Record extracts
= = =
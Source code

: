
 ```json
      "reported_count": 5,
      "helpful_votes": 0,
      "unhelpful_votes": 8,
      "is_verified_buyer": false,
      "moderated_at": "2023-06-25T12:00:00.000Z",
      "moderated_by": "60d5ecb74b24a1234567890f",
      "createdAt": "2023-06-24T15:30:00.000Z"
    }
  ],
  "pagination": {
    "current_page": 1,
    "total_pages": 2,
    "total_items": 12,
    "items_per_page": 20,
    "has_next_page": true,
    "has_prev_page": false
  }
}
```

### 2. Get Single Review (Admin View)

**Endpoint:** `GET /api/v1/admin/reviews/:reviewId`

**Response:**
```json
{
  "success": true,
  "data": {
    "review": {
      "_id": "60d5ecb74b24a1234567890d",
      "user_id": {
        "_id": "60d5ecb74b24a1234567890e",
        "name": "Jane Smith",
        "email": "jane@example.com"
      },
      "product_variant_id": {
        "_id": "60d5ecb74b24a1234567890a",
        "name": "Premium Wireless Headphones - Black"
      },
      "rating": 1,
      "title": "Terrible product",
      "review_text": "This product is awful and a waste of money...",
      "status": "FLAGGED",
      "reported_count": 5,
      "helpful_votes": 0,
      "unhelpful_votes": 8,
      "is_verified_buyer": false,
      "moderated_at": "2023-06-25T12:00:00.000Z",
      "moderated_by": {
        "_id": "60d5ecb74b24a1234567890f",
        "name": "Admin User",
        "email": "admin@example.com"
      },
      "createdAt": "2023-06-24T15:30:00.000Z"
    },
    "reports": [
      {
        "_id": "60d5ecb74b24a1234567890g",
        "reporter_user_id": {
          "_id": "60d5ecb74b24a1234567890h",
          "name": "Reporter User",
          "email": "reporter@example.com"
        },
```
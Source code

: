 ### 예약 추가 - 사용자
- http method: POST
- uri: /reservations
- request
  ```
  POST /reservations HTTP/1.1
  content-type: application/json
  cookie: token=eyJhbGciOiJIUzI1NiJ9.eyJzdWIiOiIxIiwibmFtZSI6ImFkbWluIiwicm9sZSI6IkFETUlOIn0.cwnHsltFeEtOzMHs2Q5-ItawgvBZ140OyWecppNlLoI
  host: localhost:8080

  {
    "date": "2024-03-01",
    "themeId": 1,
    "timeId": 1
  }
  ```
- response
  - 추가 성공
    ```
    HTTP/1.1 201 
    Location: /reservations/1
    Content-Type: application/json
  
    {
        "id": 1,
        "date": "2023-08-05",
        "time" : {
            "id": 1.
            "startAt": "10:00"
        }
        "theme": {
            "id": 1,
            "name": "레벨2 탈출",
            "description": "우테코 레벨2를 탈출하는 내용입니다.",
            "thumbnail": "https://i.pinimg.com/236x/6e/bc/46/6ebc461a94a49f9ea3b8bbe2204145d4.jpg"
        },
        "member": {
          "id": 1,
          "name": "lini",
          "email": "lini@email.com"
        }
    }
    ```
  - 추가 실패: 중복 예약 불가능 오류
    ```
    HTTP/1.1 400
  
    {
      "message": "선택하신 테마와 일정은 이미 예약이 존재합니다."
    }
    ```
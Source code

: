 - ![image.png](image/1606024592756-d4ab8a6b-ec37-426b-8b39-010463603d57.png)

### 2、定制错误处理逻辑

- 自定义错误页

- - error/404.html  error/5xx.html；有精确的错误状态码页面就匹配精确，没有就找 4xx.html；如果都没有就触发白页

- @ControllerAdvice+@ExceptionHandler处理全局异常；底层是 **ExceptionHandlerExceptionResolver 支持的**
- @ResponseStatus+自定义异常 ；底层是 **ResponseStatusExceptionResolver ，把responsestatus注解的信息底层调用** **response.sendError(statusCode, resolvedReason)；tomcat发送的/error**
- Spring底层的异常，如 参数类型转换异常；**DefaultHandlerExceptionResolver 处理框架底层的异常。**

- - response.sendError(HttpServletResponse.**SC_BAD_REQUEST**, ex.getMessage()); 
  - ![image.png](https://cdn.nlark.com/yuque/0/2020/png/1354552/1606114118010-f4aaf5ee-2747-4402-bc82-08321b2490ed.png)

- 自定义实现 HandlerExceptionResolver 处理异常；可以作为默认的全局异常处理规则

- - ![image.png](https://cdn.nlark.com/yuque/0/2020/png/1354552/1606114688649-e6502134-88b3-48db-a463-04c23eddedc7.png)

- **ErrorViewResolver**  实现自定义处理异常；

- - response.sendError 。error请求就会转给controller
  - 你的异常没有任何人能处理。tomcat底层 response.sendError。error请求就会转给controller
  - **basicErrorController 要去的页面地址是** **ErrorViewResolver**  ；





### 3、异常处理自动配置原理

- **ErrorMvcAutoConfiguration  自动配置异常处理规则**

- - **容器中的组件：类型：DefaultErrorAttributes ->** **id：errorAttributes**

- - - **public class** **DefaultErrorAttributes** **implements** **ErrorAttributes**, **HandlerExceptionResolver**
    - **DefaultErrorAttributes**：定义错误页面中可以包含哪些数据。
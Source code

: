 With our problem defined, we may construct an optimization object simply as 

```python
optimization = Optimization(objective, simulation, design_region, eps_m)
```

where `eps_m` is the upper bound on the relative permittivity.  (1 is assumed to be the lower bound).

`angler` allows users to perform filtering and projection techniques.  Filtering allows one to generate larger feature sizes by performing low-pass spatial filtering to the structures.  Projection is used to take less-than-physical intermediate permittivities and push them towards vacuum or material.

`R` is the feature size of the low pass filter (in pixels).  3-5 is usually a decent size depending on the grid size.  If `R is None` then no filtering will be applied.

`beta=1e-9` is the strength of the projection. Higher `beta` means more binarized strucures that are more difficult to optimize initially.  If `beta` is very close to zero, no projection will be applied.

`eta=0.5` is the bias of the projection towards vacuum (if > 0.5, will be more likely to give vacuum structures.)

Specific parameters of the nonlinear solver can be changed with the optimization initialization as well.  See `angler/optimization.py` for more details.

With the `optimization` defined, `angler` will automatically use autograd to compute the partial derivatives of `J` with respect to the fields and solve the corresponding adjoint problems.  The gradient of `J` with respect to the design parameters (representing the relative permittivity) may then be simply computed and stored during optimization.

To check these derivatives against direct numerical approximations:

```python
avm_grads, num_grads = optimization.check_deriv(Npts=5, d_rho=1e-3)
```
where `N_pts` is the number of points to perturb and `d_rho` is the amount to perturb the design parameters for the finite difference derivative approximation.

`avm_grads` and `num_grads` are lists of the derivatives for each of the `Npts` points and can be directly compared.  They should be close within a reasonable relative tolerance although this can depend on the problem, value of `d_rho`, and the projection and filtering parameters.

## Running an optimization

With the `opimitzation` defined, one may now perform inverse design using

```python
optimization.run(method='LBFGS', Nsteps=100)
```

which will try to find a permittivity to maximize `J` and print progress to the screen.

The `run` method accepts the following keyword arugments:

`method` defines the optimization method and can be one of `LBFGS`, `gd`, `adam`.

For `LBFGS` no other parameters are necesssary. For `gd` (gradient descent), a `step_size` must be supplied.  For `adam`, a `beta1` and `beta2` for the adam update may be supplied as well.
= = =
Aim of the task
Give back the material above without altering a single word.

Written answer
Source code

:
 ```json
      "reported_count": 5,
      "helpful_votes": 0,
      "unhelpful_votes": 8,
      "is_verified_buyer": false,
      "moderated_at": "2023-06-25T12:00:00.000Z",
      "moderated_by": "60d5ecb74b24a1234567890f",
      "createdAt": "2023-06-24T15:30:00.000Z"
    }
  ],
  "pagination": {
    "current_page": 1,
    "total_pages": 2,
    "total_items": 12,
    "items_per_page": 20,
    "has_next_page": true,
    "has_prev_page": false
  }
}
```

### 2. Get Single Review (Admin View)

**Endpoint:** `GET /api/v1/admin/reviews/:reviewId`

**Response:**
```json
{
  "success": true,
  "data": {
    "review": {
      "_id": "60d5ecb74b24a1234567890d",
      "user_id": {
        "_id": "60d5ecb74b24a1234567890e",
        "name": "Jane Smith",
        "email": "jane@example.com"
      },
      "product_variant_id": {
        "_id": "60d5ecb74b24a1234567890a",
        "name": "Premium Wireless Headphones - Black"
      },
      "rating": 1,
      "title": "Terrible product",
      "review_text": "This product is awful and a waste of money...",
      "status": "FLAGGED",
      "reported_count": 5,
      "helpful_votes": 0,
      "unhelpful_votes": 8,
      "is_verified_buyer": false,
      "moderated_at": "2023-06-25T12:00:00.000Z",
      "moderated_by": {
        "_id": "60d5ecb74b24a1234567890f",
        "name": "Admin User",
        "email": "admin@example.com"
      },
      "createdAt": "2023-06-24T15:30:00.000Z"
    },
    "reports": [
      {
        "_id": "60d5ecb74b24a1234567890g",
        "reporter_user_id": {
          "_id": "60d5ecb74b24a1234567890h",
          "name": "Reporter User",
          "email": "reporter@example.com"
        },
```
Source code

: ### 예약 추가 - 사용자
- http method: POST
- uri: /reservations
- request
  ```
  POST /reservations HTTP/1.1
  content-type: application/json
  cookie: token=eyJhbGciOiJIUzI1NiJ9.eyJzdWIiOiIxIiwibmFtZSI6ImFkbWluIiwicm9sZSI6IkFETUlOIn0.cwnHsltFeEtOzMHs2Q5-ItawgvBZ140OyWecppNlLoI
  host: localhost:8080

  {
    "date": "2024-03-01",
    "themeId": 1,
    "timeId": 1
  }
  ```
- response
  - 추가 성공
    ```
    HTTP/1.1 201 
    Location: /reservations/1
    Content-Type: application/json
  
    {
        "id": 1,
        "date": "2023-08-05",
        "time" : {
            "id": 1.
            "startAt": "10:00"
        }
        "theme": {
            "id": 1,
            "name": "레벨2 탈출",
            "description": "우테코 레벨2를 탈출하는 내용입니다.",
            "thumbnail": "https://i.pinimg.com/236x/6e/bc/46/6ebc461a94a49f9ea3b8bbe2204145d4.jpg"
        },
        "member": {
          "id": 1,
          "name": "lini",
          "email": "lini@email.com"
        }
    }
    ```
  - 추가 실패: 중복 예약 불가능 오류
    ```
    HTTP/1.1 400
  
    {
      "message": "선택하신 테마와 일정은 이미 예약이 존재합니다."
    }
    ```
Source code

: - ![image.png](image/1606024592756-d4ab8a6b-ec37-426b-8b39-010463603d57.png)

### 2、定制错误处理逻辑

- 自定义错误页

- - error/404.html  error/5xx.html；有精确的错误状态码页面就匹配精确，没有就找 4xx.html；如果都没有就触发白页

- @ControllerAdvice+@ExceptionHandler处理全局异常；底层是 **ExceptionHandlerExceptionResolver 支持的**
- @ResponseStatus+自定义异常 ；底层是 **ResponseStatusExceptionResolver ，把responsestatus注解的信息底层调用** **response.sendError(statusCode, resolvedReason)；tomcat发送的/error**
- Spring底层的异常，如 参数类型转换异常；**DefaultHandlerExceptionResolver 处理框架底层的异常。**

- - response.sendError(HttpServletResponse.**SC_BAD_REQUEST**, ex.getMessage()); 
  - ![image.png](https://cdn.nlark.com/yuque/0/2020/png/1354552/1606114118010-f4aaf5ee-2747-4402-bc82-08321b2490ed.png)

- 自定义实现 HandlerExceptionResolver 处理异常；可以作为默认的全局异常处理规则

- - ![image.png](https://cdn.nlark.com/yuque/0/2020/png/1354552/1606114688649-e6502134-88b3-48db-a463-04c23eddedc7.png)

- **ErrorViewResolver**  实现自定义处理异常；

- - response.sendError 。error请求就会转给controller
  - 你的异常没有任何人能处理。tomcat底层 response.sendError。error请求就会转给controller
  - **basicErrorController 要去的页面地址是** **ErrorViewResolver**  ；





### 3、异常处理自动配置原理

- **ErrorMvcAutoConfiguration  自动配置异常处理规则**

- - **容器中的组件：类型：DefaultErrorAttributes ->** **id：errorAttributes**

- - - **public class** **DefaultErrorAttributes** **implements** **ErrorAttributes**, **HandlerExceptionResolver**
    - **DefaultErrorAttributes**：定义错误页面中可以包含哪些数据。
Source code

: With our problem defined, we may construct an optimization object simply as 

```python
optimization = Optimization(objective, simulation, design_region, eps_m)
```

where `eps_m` is the upper bound on the relative permittivity.  (1 is assumed to be the lower bound).

`angler` allows users to perform filtering and projection techniques.  Filtering allows one to generate larger feature sizes by performing low-pass spatial filtering to the structures.  Projection is used to take less-than-physical intermediate permittivities and push them towards vacuum or material.

`R` is the feature size of the low pass filter (in pixels).  3-5 is usually a decent size depending on the grid size.  If `R is None` then no filtering will be applied.

`beta=1e-9` is the strength of the projection. Higher `beta` means more binarized strucures that are more difficult to optimize initially.  If `beta` is very close to zero, no projection will be applied.

`eta=0.5` is the bias of the projection towards vacuum (if > 0.5, will be more likely to give vacuum structures.)

Specific parameters of the nonlinear solver can be changed with the optimization initialization as well.  See `angler/optimization.py` for more details.

With the `optimization` defined, `angler` will automatically use autograd to compute the partial derivatives of `J` with respect to the fields and solve the corresponding adjoint problems.  The gradient of `J` with respect to the design parameters (representing the relative permittivity) may then be simply computed and stored during optimization.

To check these derivatives against direct numerical approximations:

```python
avm_grads, num_grads = optimization.check_deriv(Npts=5, d_rho=1e-3)
```
where `N_pts` is the number of points to perturb and `d_rho` is the amount to perturb the design parameters for the finite difference derivative approximation.

`avm_grads` and `num_grads` are lists of the derivatives for each of the `Npts` points and can be directly compared.  They should be close within a reasonable relative tolerance although this can depend on the problem, value of `d_rho`, and the projection and filtering parameters.

## Running an optimization

With the `opimitzation` defined, one may now perform inverse design using

```python
optimization.run(method='LBFGS', Nsteps=100)
```

which will try to find a permittivity to maximize `J` and print progress to the screen.

The `run` method accepts the following keyword arugments:

`method` defines the optimization method and can be one of `LBFGS`, `gd`, `adam`.

For `LBFGS` no other parameters are necesssary. For `gd` (gradient descent), a `step_size` must be supplied.  For `adam`, a `beta1` and `beta2` for the adam update may be supplied as well.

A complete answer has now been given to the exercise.